§ **Excerpted records**:
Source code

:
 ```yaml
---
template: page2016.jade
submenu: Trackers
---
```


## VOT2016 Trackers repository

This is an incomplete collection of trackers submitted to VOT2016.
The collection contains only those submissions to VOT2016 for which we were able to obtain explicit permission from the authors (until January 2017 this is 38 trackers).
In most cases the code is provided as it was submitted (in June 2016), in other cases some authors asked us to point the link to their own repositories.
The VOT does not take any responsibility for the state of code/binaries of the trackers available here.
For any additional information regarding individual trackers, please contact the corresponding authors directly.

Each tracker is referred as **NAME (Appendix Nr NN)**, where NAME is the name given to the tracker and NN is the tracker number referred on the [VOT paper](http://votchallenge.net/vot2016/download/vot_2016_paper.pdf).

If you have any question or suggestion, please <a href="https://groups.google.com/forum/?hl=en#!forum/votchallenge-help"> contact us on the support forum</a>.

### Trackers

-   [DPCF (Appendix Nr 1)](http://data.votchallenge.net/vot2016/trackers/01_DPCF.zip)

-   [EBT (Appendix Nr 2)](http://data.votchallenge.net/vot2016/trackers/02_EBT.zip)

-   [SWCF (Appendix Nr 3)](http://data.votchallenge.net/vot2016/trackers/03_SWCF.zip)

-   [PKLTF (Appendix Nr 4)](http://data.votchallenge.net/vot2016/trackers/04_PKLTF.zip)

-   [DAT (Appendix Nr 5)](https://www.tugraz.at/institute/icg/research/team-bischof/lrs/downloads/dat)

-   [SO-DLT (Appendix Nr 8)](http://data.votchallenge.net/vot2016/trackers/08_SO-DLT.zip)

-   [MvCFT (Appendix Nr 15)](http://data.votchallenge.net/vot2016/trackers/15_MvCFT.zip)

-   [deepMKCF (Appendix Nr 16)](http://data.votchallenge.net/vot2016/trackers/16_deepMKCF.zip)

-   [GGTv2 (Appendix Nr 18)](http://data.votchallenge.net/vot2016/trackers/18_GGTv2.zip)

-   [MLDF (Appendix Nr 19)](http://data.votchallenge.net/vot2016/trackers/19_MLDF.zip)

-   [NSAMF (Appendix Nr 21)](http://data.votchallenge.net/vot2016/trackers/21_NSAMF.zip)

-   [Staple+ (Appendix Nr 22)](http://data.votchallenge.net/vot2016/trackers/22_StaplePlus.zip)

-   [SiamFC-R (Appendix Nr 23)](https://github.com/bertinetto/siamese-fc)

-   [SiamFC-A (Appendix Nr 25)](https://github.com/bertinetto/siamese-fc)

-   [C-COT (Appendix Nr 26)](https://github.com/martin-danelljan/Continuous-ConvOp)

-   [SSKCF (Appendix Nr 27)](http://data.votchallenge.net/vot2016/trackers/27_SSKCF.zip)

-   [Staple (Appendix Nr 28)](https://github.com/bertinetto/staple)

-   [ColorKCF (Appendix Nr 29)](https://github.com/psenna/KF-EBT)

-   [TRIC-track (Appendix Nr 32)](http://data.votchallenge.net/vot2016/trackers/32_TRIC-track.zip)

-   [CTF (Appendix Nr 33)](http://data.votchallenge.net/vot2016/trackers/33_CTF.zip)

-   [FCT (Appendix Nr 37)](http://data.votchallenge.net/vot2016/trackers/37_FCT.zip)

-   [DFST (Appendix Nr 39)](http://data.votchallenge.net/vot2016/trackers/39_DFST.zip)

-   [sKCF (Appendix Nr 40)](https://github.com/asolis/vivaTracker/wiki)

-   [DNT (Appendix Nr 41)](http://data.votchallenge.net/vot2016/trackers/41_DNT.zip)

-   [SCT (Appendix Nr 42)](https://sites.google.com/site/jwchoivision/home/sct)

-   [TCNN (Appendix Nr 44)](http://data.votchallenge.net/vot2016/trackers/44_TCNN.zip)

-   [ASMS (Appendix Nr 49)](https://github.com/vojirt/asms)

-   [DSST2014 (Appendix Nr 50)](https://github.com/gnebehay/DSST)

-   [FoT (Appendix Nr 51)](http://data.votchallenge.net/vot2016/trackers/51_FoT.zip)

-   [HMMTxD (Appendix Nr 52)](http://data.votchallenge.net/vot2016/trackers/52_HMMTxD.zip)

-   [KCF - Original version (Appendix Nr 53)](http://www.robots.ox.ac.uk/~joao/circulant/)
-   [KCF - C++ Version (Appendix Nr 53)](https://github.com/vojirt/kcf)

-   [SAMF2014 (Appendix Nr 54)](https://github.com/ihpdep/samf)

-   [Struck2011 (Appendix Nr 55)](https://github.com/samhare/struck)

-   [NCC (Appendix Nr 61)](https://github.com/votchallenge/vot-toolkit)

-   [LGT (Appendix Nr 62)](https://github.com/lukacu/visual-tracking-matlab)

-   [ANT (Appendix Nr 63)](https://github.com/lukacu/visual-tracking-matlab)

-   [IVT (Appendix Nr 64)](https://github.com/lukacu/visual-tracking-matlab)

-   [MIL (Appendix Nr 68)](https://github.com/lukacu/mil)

§ **Activity**:
Copy exactly the lines that run from the first line of the data to the line containing "For any additional", please, with both ends included and nothing else.

§ **Result of this exercise**:
Source code

:
 ```yaml
---
template: page2016.jade
submenu: Trackers
---
```


## VOT2016 Trackers repository

This is an incomplete collection of trackers submitted to VOT2016.
The collection contains only those submissions to VOT2016 for which we were able to obtain explicit permission from the authors (until January 2017 this is 38 trackers).
In most cases the code is provided as it was submitted (in June 2016), in other cases some authors asked us to point the link to their own repositories.
The VOT does not take any responsibility for the state of code/binaries of the trackers available here.
For any additional information regarding individual trackers, please contact the corresponding authors directly.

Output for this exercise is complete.